Tally the lines in the data below where the word "central" appears, and give the tally alone.

Document images with source code:
----------

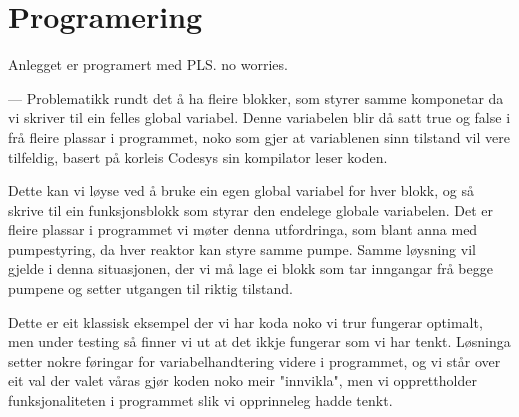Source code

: \chapter{Programering}
\thispagestyle{fancy}
Anlegget er programert med PLS. no worries.

---
Problematikk rundt det å ha fleire blokker, som styrer samme komponetar da vi skriver til ein felles global variabel.
Denne variabelen blir då satt true og false i frå fleire plassar i programmet, noko som gjer at variablenen sinn tilstand vil vere tilfeldig, basert på korleis Codesys sin kompilator leser koden.

Dette kan vi løyse ved å bruke ein egen global variabel for hver blokk, og så skrive til ein funksjonsblokk som styrar den endelege globale variabelen.
Det er fleire plassar i programmet vi møter denna utfordringa, som blant anna med pumpestyring, da hver reaktor kan styre samme pumpe.
Samme løysning vil gjelde i denna situasjonen, der vi må lage ei blokk som tar inngangar frå begge pumpene og setter utgangen til riktig tilstand.

Dette er eit klassisk eksempel der vi har koda noko vi trur fungerar optimalt, men under testing så finner vi ut at det ikkje fungerar som vi har tenkt.
Løsninga setter nokre føringar for variabelhandtering videre i programmet, og vi står over eit val der valet våras gjør koden noko meir "innvikla", men vi opprettholder
funksjonaliteten i programmet slik vi opprinneleg hadde tenkt.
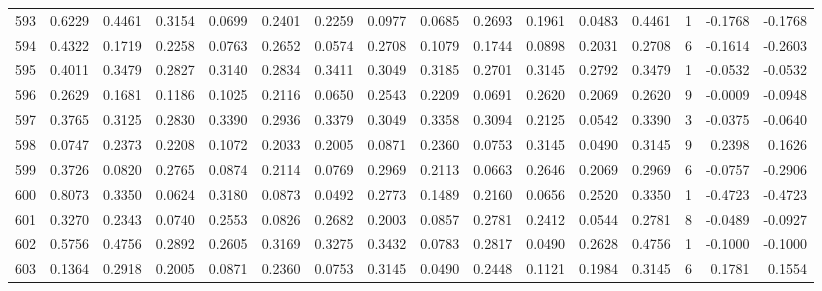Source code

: \begin{tabular}{lrrrrrrrrrrrrrrr}
593 &      0.6229 &  0.4461 &  0.3154 &  0.0699 &  0.2401 &  0.2259 &  0.0977 &  0.0685 &  0.2693 &  0.1961 &   0.0483 &     0.4461 &      1 &                   -0.1768 &                    -0.1768 \\
594 &      0.4322 &  0.1719 &  0.2258 &  0.0763 &  0.2652 &  0.0574 &  0.2708 &  0.1079 &  0.1744 &  0.0898 &   0.2031 &     0.2708 &      6 &                   -0.1614 &                    -0.2603 \\
595 &      0.4011 &  0.3479 &  0.2827 &  0.3140 &  0.2834 &  0.3411 &  0.3049 &  0.3185 &  0.2701 &  0.3145 &   0.2792 &     0.3479 &      1 &                   -0.0532 &                    -0.0532 \\
596 &      0.2629 &  0.1681 &  0.1186 &  0.1025 &  0.2116 &  0.0650 &  0.2543 &  0.2209 &  0.0691 &  0.2620 &   0.2069 &     0.2620 &      9 &                   -0.0009 &                    -0.0948 \\
597 &      0.3765 &  0.3125 &  0.2830 &  0.3390 &  0.2936 &  0.3379 &  0.3049 &  0.3358 &  0.3094 &  0.2125 &   0.0542 &     0.3390 &      3 &                   -0.0375 &                    -0.0640 \\
598 &      0.0747 &  0.2373 &  0.2208 &  0.1072 &  0.2033 &  0.2005 &  0.0871 &  0.2360 &  0.0753 &  0.3145 &   0.0490 &     0.3145 &      9 &                    0.2398 &                     0.1626 \\
599 &      0.3726 &  0.0820 &  0.2765 &  0.0874 &  0.2114 &  0.0769 &  0.2969 &  0.2113 &  0.0663 &  0.2646 &   0.2069 &     0.2969 &      6 &                   -0.0757 &                    -0.2906 \\
600 &      0.8073 &  0.3350 &  0.0624 &  0.3180 &  0.0873 &  0.0492 &  0.2773 &  0.1489 &  0.2160 &  0.0656 &   0.2520 &     0.3350 &      1 &                   -0.4723 &                    -0.4723 \\
601 &      0.3270 &  0.2343 &  0.0740 &  0.2553 &  0.0826 &  0.2682 &  0.2003 &  0.0857 &  0.2781 &  0.2412 &   0.0544 &     0.2781 &      8 &                   -0.0489 &                    -0.0927 \\
602 &      0.5756 &  0.4756 &  0.2892 &  0.2605 &  0.3169 &  0.3275 &  0.3432 &  0.0783 &  0.2817 &  0.0490 &   0.2628 &     0.4756 &      1 &                   -0.1000 &                    -0.1000 \\
603 &      0.1364 &  0.2918 &  0.2005 &  0.0871 &  0.2360 &  0.0753 &  0.3145 &  0.0490 &  0.2448 &  0.1121 &   0.1984 &     0.3145 &      6 &                    0.1781 &                     0.1554 \\

\end{tabular}
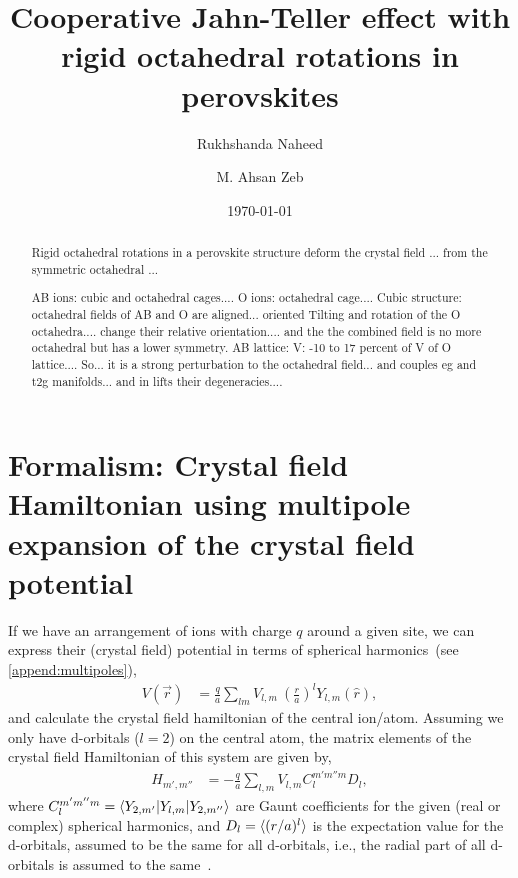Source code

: \documentclass[a4paper,prb]{revtex4-1}  %
\newcommand{\ylm}[1]{Y_{#1}(\hat r)}
\begin{document}
\title{Cooperative Jahn-Teller effect with rigid octahedral rotations in perovskites}


\author{Rukhshanda Naheed}

\author{M. Ahsan Zeb}

\date{\today}
\begin{abstract}

Rigid octahedral rotations in a perovskite structure 
deform the crystal field ... from the symmetric octahedral ...


AB ions: cubic and octahedral cages....
O ions: octahedral cage....
Cubic structure: octahedral fields of AB and O are aligned... oriented 
Tilting and rotation of the O octahedra.... change their relative orientation....
and the the combined field is no more octahedral but has a lower symmetry. 
AB lattice: V: -10 to 17 percent of V of O lattice....
So... it is a strong perturbation to the octahedral field... and couples eg and t2g manifolds... and in lifts their degeneracies.... 




\end{abstract}




 
\section{Formalism: Crystal field Hamiltonian using multipole expansion of the crystal field potential}

If we have an arrangement of ions with charge $q$ around a given site,
we can express their (crystal field) potential in terms of spherical harmonics~(see \ref{append:multipoles}), 
\begin{align}
V(\vec r) &= \frac{q}{a}\sum_{lm}V_{l,m}~\left(\frac{r}{a}\right)^l \ylm{l,m},
\end{align}
and calculate the crystal field hamiltonian of the central ion/atom.
Assuming we only have d-orbitals ($l=2$) on the central atom,
the matrix elements of the crystal field Hamiltonian of this system 
are given by,
\begin{align}
H_{m',m''} &= -\frac{q}{a}\sum_{l,m} V_{l,m} C_{l}^{m'm''m} D_{l} ,
\end{align}
where 
$C_{l}^{m'm''m}=\braket{Y_{2,m'}| Y_{l,m}| Y_{2,m''}}$ are Gaunt coefficients for the given (real or complex) spherical harmonics,
and $D_{l}=\braket{(r/a)^l}$ is the expectation value for the d-orbitals, assumed to be the same for all d-orbitals, i.e., the radial part of all d-orbitals is assumed to the same~\cite{paxton-notes}.
\end{document}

----------

Answer to this problem:
2